Os incidentes recentes demonstraram a enorme vulnerabilidade da UE, incluindo das instituições europeias, dos governos e parlamentos nacionais, das principais empresas e das infraestruturas e redes informáticas europeias, a ataques sofisticados.

O Parlamento Europeu insta a Comissão a investir na defesa e na resiliência das infraestruturas críticas a fim de «reduzir a vulnerabilidade da UE a graves ciberataques provenientes de grandes organizações criminosas, patrocinados por Estados ou perpetrados por grupos terroristas».

O PE condena «qualquer interferência nos sistemas levada a cabo ou dirigida por uma nação estrangeira, ou pelos seus agentes, para perturbar o processo democrático de outro país».

Os eurodeputados propõem uma série de medidas para combater a cibercriminalidade e proteger as infraestruturas críticas, como as redes de fornecimento de energia e as estruturas financeiras.

Entre as recomendações do PE incluem-se a criação de equipas às quais as empresas e os consumidores possam comunicar as mensagens electrónicas e websites maliciosos, tal como previsto pela directiva da UE sobre a cibersegurança, para que os Estados-Membros sejam informados regularmente dos incidentes e das medidas para combater e atenuar os riscos para os seus próprios sistemas.

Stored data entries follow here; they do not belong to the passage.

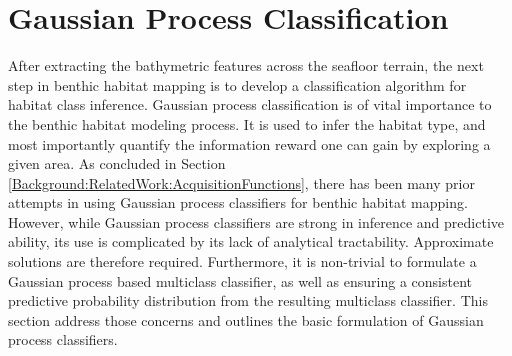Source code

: 		

			
				
	\section{Gaussian Process Classification}
	\label{BenthicHabitatMapping:Classification}
	
		After extracting the bathymetric features across the seafloor terrain, the next step in benthic habitat mapping is to develop a classification algorithm for habitat class inference. Gaussian process classification is of vital importance to the benthic habitat modeling process. It is used to infer the habitat type, and most importantly quantify the information reward one can gain by exploring a given area. As concluded in Section \ref{Background:RelatedWork:AcquisitionFunctions}, there has been many prior attempts in using Gaussian process classifiers for benthic habitat mapping. However, while Gaussian process classifiers are strong in inference and predictive ability, its use is complicated by its lack of analytical tractability. Approximate solutions are therefore required. Furthermore, it is non-trivial to formulate a Gaussian process based multiclass classifier, as well as ensuring a consistent predictive probability distribution from the resulting multiclass classifier. This section address those concerns and outlines the basic formulation of Gaussian process classifiers.
		
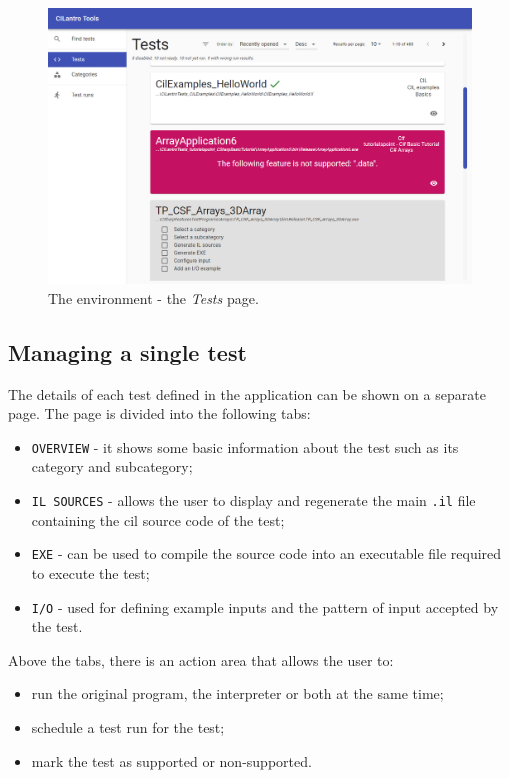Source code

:\documentclass[declaration,shortabstract,english,mgr]{iithesis}
\begin{document}
\begin{figure}
	\includegraphics[width=1\textwidth]{tools_tests.png}
    \centering
    \caption{The environment - the \textit{Tests} page.}
    \label{fig:tools_tests}
\end{figure}

\subsection{Managing a single test}

The details of each test defined in the application can be shown on a separate page. The page is divided into the following tabs:
\begin{itemize}
	\item{\texttt{OVERVIEW} - it shows some basic information about the test such as its category and subcategory};
	\item{\texttt{IL SOURCES} - allows the user to display and regenerate the main \texttt{.il} file containing the \acrshort{cil} source code of the test};
	\item{\texttt{EXE} - can be used to compile the source code into an executable file required to execute the test};
	\item{\texttt{I/O} - used for defining example inputs and the pattern of input accepted by the test}.
\end{itemize}

Above the tabs, there is an action area that allows the user to:
\begin{itemize}
	\item{run the original program, the interpreter or both at the same time};
	\item{schedule a test run for the test};
	\item{mark the test as supported or non-supported}.
\end{itemize}
\end{document}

Os países da UE devem também ponderar a criação de uma «base de dados para registar todos os tipos de cibercriminalidade» e monitorizar a sua evolução, e as autoridades responsáveis pela aplicação da lei devem ter um acesso legal a informações pertinentes, como a identificação precisa do utilizador de um endereço IP, para que os cibercrimes não permaneçam impunes.

O PE pede o lançamento de campanhas de sensibilização para garantir que os cidadãos, em especial as crianças, mas também as administrações centrais e locais e as empresas, estejam sensibilizados para os riscos da cibercriminalidade e saibam como manter a segurança online e proteger os seus dispositivos.

A Eurojust e a Europol devem ser dotadas de meios adequados para melhorar a identificação das vítimas e combater as redes organizadas de agressores sexuais, e os conteúdos ilegais online devem ser imediatamente suprimidos através do devido procedimento legal.

O Parlamento Europeu relembra que os Estados-Membros podem, quando a retirada da Internet não seja exequível, «tomar as medidas necessárias e proporcionadas para bloquear o acesso a esses conteúdos a partir do território da União», no respeito dos procedimentos judiciais e legislativos existentes.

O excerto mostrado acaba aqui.